In the brief period since the release of Ayman al-Zawahiri’s “House Negro” tape, bloggers have gone crazy celebrating the U.S.’s free-of-charge good fortune. Over at TAPPED, Adam Serwer calls it an Al Qaeda “Epic Fail” — proving himself knowledgeable of all internet traditions — and succinctly remarks:
There’s been a lot of skepticism about an Obama victory shifting the Muslim world’s view of the United States, but judging by this statement at the very least it’s made Al Qaeda’s efforts to develop a compelling rhetorical indictment of America visibly more difficult.
That’s exactly right. It’s easy to forget how much of the world personalizes foreign policy. (Americans, of course, are no exception.) With an American president as loathed as George W. Bush around the world, it’s easy for Al Qaeda to portray the U.S. as venal and stupid and brutish as he’s proven. Obama complicates the narrative significantly: the very color of his skin, precisely what Al Qaeda mocks, symbolizes America’s willingness to change. That’s exactly what Al Qaeda fears most.

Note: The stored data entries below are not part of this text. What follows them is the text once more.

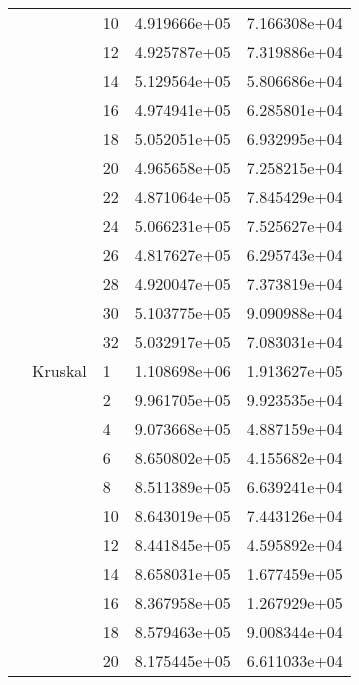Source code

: \begin{tabular}{lllrr}
                      &            & 10 &  4.919666e+05 &  7.166308e+04 \\
                      &            & 12 &  4.925787e+05 &  7.319886e+04 \\
                      &            & 14 &  5.129564e+05 &  5.806686e+04 \\
                      &            & 16 &  4.974941e+05 &  6.285801e+04 \\
                      &            & 18 &  5.052051e+05 &  6.932995e+04 \\
                      &            & 20 &  4.965658e+05 &  7.258215e+04 \\
                      &            & 22 &  4.871064e+05 &  7.845429e+04 \\
                      &            & 24 &  5.066231e+05 &  7.525627e+04 \\
                      &            & 26 &  4.817627e+05 &  6.295743e+04 \\
                      &            & 28 &  4.920047e+05 &  7.373819e+04 \\
                      &            & 30 &  5.103775e+05 &  9.090988e+04 \\
                      &            & 32 &  5.032917e+05 &  7.083031e+04 \\
                      & Kruskal & 1  &  1.108698e+06 &  1.913627e+05 \\
                      &            & 2  &  9.961705e+05 &  9.923535e+04 \\
                      &            & 4  &  9.073668e+05 &  4.887159e+04 \\
                      &            & 6  &  8.650802e+05 &  4.155682e+04 \\
                      &            & 8  &  8.511389e+05 &  6.639241e+04 \\
                      &            & 10 &  8.643019e+05 &  7.443126e+04 \\
                      &            & 12 &  8.441845e+05 &  4.595892e+04 \\
                      &            & 14 &  8.658031e+05 &  1.677459e+05 \\
                      &            & 16 &  8.367958e+05 &  1.267929e+05 \\
                      &            & 18 &  8.579463e+05 &  9.008344e+04 \\
                      &            & 20 &  8.175445e+05 &  6.611033e+04 \\

\end{tabular}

That’s why I kind of disagree with my friend Eric Martin of Obsidian Wings when he writes, “for no apparent reason, Zawahiri leads al-Qaeda directly into that headwind with a racial insult that serves little ideological purpose.” The racial epithet is a botched way of advancing a deep ideological necessity for Al Qaeda: to keep its narrative going, Zawahiri has to define Obama as not authentically American.
None of this is to say that the election of Barack Obama magically transforms the war on terrorism. Policy is still policy. Right now I’m finishing up a piece about what a new progressive counterterrorism agenda for the Obama administration might look like. The Muslim world, rather understandably, will judge Obama by what he does, not by how he looks. And the honeymoon with Obama, both domestically and globally, will inevitably end.
Still, as Ilan Goldenberg notes at Democracy Arsenal, “Al Qaeda’s narrative is now under siege and it’s clearly uncertain about how to react.” That sort of disruption is precisely what the U.S. needs to rapidly exploit. In both policy and public-diplomacy terms, the clay is still wet. Why haven’t we seen the State Dept.’s blog hit the Zawahiri “House Negro” tape yet?